How Will TV Play on Multiple Screens?

Atlanta -- Consumers will be the ultimate arbiters of how they watch video on a multiplicity of devices, ranging from big-screen televisions to different non-TV devices, a panel of industry executives said here at TelcoTV.

The Internet has trained people to personalize their content-consumption habits, said AT&T director of programming Peter Tracy, and that’s what the next generation of TV viewers is growing up to expect.

“The broadband experience has been personalized for years,” Tracy said. “You talk to anyone who gets a DVR, it changes the way they watch TV. They’re customizing their viewing experience. It comes down to being able to watch what you want, when you want, and to manage that.”

The panel, “The Multiplatform Experience,” was moderated by Tom Steinert-Threlkeld, editor-in-chief of Multichannel News.

Dan Daines, EchoStar Communications’ general manager of IPTV, said business models trail consumer acceptance. “What becomes the default activity, consumers are going to decide that. We’re going to build out the infrastructure and see what consumers stay with.”

The advantage of an IPTV infrastructure, Daines noted, is that eases distribution to alternate platforms. “Once you get user-generated content or any other content in a routable format, you can get that to any modality a consumer wants: in the car, on my phone, on the PC,” he said.

The Weather Channel, for one, is already distributing content to multiple platforms. “We’re on just about every device that’s being used for information -- TV sets, in SD and HD, on PCs with, on cell phones -- you name it, we’re there,” said Bill Fogarty, the network’s vice president of new distribution.

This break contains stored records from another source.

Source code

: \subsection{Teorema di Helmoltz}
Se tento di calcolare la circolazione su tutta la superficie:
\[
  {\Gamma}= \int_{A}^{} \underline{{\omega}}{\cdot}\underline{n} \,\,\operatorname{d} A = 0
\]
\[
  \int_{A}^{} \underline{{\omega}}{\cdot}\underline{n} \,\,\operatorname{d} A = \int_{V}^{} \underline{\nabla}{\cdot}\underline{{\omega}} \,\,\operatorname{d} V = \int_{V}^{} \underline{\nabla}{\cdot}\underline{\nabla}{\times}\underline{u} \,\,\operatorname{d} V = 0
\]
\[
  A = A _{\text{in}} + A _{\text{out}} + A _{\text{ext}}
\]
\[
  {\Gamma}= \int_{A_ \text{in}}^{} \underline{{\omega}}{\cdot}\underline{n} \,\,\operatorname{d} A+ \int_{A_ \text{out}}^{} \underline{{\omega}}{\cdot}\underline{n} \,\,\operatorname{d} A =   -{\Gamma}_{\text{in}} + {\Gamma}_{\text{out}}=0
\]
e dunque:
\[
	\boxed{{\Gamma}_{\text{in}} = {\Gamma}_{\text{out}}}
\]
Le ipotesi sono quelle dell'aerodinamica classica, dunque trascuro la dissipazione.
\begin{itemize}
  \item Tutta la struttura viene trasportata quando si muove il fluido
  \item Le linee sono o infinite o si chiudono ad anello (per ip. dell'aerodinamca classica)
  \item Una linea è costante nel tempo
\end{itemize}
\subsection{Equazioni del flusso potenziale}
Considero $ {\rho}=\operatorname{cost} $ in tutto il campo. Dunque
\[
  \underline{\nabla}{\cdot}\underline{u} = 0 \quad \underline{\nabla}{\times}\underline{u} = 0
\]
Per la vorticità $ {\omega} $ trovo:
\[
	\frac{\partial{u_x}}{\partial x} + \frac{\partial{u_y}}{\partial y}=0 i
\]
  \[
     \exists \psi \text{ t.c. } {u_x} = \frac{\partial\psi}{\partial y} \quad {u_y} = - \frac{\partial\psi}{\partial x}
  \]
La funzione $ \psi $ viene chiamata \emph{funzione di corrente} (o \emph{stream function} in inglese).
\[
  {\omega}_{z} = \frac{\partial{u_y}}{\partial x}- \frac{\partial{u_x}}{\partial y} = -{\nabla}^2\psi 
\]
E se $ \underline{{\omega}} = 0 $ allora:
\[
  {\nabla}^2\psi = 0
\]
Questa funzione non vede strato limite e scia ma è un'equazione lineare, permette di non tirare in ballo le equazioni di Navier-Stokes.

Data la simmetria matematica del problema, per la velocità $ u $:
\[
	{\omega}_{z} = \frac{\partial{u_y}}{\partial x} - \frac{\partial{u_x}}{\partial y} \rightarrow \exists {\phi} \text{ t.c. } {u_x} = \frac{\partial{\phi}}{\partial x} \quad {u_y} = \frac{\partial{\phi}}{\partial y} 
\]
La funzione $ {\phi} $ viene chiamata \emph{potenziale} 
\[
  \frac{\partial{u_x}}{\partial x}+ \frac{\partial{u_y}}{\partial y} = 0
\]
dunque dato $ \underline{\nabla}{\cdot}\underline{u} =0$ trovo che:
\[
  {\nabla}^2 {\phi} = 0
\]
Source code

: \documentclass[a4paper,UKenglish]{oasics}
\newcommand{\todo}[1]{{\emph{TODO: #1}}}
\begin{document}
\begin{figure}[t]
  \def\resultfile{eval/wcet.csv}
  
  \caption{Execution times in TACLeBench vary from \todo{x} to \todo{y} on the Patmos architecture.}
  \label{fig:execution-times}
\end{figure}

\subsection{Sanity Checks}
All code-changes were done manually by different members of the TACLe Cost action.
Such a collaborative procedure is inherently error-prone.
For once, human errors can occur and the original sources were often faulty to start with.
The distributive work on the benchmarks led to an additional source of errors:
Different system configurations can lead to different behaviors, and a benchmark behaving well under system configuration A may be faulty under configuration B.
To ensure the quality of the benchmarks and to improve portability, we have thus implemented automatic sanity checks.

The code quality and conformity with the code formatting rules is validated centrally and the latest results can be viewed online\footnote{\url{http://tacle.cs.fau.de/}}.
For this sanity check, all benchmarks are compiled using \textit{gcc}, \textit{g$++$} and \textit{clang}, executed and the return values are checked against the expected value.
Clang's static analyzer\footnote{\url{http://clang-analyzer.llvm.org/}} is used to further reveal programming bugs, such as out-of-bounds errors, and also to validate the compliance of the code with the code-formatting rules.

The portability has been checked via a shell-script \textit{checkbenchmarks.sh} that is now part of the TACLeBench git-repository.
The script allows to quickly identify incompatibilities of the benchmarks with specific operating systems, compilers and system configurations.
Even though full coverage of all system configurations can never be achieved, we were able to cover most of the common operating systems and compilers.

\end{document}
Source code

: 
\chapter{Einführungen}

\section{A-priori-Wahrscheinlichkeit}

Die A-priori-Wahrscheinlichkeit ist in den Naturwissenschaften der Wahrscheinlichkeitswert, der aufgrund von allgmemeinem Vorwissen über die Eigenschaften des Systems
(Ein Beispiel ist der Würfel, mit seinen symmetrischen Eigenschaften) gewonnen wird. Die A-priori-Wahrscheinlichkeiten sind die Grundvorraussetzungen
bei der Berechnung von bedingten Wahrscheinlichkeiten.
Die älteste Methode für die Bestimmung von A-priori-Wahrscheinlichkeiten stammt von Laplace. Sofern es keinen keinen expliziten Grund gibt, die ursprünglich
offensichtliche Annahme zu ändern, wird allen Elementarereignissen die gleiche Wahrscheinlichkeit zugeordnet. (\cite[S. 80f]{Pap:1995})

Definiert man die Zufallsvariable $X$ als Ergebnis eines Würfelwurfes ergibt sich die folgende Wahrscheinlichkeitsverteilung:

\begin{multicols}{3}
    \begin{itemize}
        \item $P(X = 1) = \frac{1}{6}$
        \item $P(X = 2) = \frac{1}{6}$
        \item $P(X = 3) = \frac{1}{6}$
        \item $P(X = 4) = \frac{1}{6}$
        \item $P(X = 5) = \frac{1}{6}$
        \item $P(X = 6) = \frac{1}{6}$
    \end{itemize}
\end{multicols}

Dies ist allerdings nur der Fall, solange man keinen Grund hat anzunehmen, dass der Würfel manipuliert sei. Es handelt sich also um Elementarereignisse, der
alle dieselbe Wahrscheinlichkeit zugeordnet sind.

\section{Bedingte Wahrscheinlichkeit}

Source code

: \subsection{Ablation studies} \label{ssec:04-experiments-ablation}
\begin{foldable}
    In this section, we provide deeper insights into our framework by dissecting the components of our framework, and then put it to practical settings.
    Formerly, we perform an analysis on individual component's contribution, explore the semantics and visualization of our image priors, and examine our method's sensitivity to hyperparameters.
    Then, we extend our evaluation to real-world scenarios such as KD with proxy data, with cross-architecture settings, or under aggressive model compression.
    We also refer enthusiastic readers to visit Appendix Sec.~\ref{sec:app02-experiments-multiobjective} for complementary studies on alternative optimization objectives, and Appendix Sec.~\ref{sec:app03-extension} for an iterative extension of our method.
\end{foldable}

In the near term, Weather is focusing primarily on high-definition content, building a $50 million HD production studio at its Atlanta headquarters. “I think HD is what’s next. We’re plunging with both feet into that,” Fogarty said.

Daines pointed to time-shifted TV viewing as the biggest change in the way people watch video content.

“People want to control their own entertainment schedule… once you get addicted to a DVR you can’t take the real-time experience anymore.”

To Daines, non-TV devices will mostly be used for watching nonlinear content. “If you’re watching something on a phone, it probably won’t be live except for weather or sports,” he said. The trend will accelerate as today’s teenagers become the mass market of tomorrow, he added.

Some concepts have been held back over disputes about how content is licensed for new usage models. Steinert-Threlkeld cited Cablevision Systems’ network DVR, which prompted a lawsuit by TV programmers as infringing their copyrights. The suit is awaiting appeal in federal court.

Nortel Networks leader of video marketing Grant Hall said programmers have been more accommodating in dealing with Time Warner Cable’s Look Back and Start Over on-demand replay services, which disable fast-forward functions.

“There seems to be some latitude to license that content on a more flexible basis,” he said.

When the panelists took questions from the audience, AT&T’s Tracy was asked what the telco “learned” from the U-verse TV channel outage Sunday, which made many cable networks inaccessible in the 33 markets where U-verse TV is available.

Tracy responded: “What we’ve learned is to make sure it doesn’t happen again. We’re going to make sure it doesn’t reoccur. … When a customer is inconvenienced and loses channels, it’s a very big concern.”

Daines then turned to Tracy and said: “Welcome to the TV business.”